Утром я поехала в Перекоп в контору хлопотать, чтобы больным прислали водки и устроили обед; видела там и коменданта; а потом явилась прямо к генералу Богушевскому: спросить, когда пойдет транспорт, и хлопотать, чтобы оставили полушубки и покрышки на телегах. Сначала он был очень нелюбезен, но потом, когда пришла его жена и, узнав, кто я, сказала, что знает все мое семейство, и тогда оба стали очень любезны. Она говорила, что ее сестра ей писала, что я тут, и она очень желала меня видеть. Я была очень рада, что могла подробно ему рассказать о несчастном положении транспорта в Армянском Базаре. Они могут сказать в извинение то, что на место 2000 человек, которых они могли бы поместить, у них 5000! Но я все надеялась, что хоть что-нибудь да сделают, хоть котлы и солома будут.
Купив все, что нужно для продолжения нашего пути и нам, и лошадям, мы поехали обедать к сестрам, и, совсем приготовившись, ждали, когда мимо нас пойдет транспорт, чтобы присоединиться к нему. Выехали мы только в половине шестого; совсем уже смеркалось, только новый месяц едва светил сквозь густые тучи, а потом стало совершенно темно. Мы тащились нога за ногу — переход 27 верст — и приехали во втором часу ночи. Разумеется, тут не до ужина.
Только утром огляделись, где мы находимся. Большое село Чаплинка, 300 домов, малороссийские чистенькие беленькие хатки, просторно, широкие лавки. Больные очень довольны, что они в христианских домах, да и хозяева дают им и то, и другое; разговаривать можно; печки теплые, солома есть.

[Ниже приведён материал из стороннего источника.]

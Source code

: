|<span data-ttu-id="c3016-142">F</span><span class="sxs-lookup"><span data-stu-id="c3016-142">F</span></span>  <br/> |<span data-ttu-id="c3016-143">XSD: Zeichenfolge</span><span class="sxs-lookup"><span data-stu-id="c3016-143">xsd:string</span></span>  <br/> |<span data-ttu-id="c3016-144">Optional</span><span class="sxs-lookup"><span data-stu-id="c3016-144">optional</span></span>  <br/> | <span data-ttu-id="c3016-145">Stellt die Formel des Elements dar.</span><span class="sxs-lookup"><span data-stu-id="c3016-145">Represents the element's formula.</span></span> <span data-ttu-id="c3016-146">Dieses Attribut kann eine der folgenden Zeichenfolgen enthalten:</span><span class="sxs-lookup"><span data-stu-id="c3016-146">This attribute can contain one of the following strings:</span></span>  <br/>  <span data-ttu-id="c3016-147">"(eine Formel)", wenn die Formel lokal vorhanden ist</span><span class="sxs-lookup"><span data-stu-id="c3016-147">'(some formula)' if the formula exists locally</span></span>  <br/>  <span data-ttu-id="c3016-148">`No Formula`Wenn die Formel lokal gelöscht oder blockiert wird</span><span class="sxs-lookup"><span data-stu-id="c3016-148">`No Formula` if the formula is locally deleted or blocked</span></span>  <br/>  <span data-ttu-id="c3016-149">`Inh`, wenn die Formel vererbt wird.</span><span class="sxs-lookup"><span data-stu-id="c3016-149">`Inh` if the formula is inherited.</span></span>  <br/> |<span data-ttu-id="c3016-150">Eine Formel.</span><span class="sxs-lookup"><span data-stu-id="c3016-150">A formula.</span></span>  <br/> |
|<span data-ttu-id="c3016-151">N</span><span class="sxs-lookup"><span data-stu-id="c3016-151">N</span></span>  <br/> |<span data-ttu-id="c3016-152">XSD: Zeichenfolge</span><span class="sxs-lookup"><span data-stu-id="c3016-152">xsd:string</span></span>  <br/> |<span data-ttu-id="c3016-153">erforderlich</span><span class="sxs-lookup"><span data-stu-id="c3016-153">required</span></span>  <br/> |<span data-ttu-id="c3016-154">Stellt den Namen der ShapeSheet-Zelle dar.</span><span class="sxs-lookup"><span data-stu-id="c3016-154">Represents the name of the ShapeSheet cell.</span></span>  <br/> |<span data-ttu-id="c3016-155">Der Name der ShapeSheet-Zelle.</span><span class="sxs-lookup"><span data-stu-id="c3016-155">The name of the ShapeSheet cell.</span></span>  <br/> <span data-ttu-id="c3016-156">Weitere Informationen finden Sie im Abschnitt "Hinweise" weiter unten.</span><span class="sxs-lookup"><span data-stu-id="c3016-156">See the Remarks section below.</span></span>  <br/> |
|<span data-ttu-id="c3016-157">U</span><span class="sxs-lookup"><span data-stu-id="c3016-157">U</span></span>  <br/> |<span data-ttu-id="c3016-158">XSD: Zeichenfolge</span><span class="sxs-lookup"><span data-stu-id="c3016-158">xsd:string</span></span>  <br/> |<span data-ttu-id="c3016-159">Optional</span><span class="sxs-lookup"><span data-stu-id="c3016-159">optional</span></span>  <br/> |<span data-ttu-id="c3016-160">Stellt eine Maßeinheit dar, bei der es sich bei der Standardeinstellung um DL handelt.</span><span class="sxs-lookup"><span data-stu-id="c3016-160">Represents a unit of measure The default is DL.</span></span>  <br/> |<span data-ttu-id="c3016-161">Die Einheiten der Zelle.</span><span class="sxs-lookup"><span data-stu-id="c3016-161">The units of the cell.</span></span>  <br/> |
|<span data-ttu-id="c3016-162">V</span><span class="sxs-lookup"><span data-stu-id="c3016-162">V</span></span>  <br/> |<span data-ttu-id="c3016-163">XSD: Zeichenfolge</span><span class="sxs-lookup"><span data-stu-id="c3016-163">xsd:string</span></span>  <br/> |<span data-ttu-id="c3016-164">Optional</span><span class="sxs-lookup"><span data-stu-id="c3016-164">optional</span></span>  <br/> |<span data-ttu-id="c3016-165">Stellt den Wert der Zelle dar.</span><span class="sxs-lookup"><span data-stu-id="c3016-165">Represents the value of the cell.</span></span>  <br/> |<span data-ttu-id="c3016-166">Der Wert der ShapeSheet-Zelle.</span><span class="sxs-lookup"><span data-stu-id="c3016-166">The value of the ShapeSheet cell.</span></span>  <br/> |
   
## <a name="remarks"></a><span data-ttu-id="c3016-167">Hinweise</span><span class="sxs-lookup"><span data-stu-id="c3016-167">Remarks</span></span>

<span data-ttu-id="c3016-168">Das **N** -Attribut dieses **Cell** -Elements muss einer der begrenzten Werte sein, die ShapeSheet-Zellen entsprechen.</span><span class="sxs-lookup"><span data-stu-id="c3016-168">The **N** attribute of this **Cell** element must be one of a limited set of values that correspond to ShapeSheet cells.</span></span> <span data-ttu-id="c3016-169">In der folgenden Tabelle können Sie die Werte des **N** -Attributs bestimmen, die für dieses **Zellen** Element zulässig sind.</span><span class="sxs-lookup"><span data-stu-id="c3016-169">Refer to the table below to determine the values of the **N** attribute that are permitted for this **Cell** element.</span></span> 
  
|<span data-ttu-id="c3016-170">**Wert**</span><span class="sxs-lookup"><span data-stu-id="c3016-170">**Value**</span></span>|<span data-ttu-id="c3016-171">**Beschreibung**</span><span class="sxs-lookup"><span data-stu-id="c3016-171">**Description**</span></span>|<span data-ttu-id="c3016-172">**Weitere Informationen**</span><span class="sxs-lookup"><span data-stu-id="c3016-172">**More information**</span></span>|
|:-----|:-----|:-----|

Если не было ужина, зато обед рано готов, порции говядины большие, водка хорошая; но мы все-таки поили их чаем, кофеем, а тех, которые слабы, — красным вином. Хотя все это делается в одно время, но есть такие проворные молодцы, что успевают всего напиться, да еще подвернуться, когда я раздаю крестики да рубашки. А мы очень смотрим, чтобы два раза не поить одного, хотя наш транспорт и небольшой, но все же 370 человек — ведь это целая деревня.